(Records drawn from a dataset)
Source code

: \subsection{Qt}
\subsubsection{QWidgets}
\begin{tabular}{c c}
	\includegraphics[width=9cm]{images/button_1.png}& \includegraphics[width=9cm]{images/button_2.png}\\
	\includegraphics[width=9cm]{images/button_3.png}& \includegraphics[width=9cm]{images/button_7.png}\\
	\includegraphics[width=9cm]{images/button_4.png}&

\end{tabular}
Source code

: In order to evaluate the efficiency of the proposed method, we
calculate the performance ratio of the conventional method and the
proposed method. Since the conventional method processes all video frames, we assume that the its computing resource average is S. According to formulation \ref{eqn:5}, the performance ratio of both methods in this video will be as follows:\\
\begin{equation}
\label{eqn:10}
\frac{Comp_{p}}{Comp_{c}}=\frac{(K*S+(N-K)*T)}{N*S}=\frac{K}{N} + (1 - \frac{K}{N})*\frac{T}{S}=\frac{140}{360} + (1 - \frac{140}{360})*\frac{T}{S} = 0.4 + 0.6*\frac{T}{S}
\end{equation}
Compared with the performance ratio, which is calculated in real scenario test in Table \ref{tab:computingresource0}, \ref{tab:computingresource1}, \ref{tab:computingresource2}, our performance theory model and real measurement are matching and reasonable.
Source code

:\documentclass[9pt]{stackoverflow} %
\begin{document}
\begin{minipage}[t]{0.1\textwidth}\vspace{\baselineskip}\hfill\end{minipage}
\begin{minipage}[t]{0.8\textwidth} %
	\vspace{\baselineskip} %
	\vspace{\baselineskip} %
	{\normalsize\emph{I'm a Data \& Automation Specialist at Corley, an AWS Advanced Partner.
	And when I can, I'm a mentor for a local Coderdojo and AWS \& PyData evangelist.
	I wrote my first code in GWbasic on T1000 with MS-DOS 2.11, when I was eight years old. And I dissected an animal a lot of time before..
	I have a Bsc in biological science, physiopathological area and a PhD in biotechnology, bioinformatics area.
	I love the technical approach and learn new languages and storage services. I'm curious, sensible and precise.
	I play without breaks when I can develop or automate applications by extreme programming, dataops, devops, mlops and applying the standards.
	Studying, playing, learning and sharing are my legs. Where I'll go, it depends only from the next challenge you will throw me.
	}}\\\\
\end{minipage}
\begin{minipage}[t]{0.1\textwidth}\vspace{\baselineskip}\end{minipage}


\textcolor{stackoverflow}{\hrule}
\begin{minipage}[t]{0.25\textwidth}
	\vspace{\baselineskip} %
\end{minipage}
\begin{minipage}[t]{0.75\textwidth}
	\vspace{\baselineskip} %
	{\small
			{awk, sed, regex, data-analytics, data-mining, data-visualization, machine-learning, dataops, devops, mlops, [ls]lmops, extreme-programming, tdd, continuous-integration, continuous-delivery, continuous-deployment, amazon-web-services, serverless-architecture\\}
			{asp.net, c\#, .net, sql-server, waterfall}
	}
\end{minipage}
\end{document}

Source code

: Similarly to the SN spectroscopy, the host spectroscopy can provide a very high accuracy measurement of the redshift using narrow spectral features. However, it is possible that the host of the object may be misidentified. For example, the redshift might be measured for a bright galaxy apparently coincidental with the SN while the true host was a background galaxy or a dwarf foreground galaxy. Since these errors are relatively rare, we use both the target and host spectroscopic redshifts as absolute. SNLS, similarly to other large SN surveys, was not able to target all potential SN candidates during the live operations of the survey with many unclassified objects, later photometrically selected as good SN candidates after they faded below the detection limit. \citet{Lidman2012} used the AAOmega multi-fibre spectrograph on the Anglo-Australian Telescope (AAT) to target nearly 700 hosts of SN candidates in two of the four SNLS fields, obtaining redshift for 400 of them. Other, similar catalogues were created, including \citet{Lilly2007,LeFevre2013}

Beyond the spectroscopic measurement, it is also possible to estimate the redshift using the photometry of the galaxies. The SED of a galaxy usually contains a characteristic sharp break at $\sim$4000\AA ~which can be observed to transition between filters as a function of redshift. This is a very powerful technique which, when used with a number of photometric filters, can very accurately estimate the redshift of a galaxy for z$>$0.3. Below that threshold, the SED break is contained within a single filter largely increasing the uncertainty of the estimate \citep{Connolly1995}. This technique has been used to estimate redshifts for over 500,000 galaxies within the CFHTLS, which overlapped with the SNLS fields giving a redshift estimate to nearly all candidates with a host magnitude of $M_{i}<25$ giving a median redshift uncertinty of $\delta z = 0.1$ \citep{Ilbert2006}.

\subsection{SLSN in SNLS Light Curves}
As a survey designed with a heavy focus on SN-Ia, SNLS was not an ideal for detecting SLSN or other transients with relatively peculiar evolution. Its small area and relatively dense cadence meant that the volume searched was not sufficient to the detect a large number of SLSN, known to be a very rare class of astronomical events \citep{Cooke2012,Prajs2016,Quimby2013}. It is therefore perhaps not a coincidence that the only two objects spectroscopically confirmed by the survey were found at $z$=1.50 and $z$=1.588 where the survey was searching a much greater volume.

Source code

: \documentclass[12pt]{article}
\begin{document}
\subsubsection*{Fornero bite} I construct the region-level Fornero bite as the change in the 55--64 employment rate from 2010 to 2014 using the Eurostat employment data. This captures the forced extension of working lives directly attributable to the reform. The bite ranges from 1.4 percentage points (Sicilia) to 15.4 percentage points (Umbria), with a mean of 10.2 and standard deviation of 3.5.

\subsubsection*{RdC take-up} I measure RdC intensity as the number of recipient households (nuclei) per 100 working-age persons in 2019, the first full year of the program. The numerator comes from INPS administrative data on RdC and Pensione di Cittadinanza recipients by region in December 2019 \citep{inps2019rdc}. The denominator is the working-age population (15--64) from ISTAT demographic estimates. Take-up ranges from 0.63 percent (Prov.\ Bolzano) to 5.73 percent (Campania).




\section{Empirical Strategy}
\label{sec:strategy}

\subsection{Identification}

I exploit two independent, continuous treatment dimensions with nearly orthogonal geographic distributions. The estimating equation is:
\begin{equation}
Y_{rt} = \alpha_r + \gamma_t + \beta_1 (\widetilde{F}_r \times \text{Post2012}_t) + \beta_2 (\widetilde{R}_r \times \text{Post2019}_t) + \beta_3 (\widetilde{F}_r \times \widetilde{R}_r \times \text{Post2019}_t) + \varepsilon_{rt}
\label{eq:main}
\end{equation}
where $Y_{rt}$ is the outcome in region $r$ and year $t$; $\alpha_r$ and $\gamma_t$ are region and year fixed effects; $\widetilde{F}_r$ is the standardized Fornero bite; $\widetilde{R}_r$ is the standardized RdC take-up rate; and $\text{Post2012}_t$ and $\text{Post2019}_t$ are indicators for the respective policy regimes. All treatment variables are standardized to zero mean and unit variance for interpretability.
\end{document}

#### WHAT NEEDS TO BE DONE:
Once you have read through the entries above, state how many lines hold the word "images", giving nothing but the number.

#### TASK RESULT:
3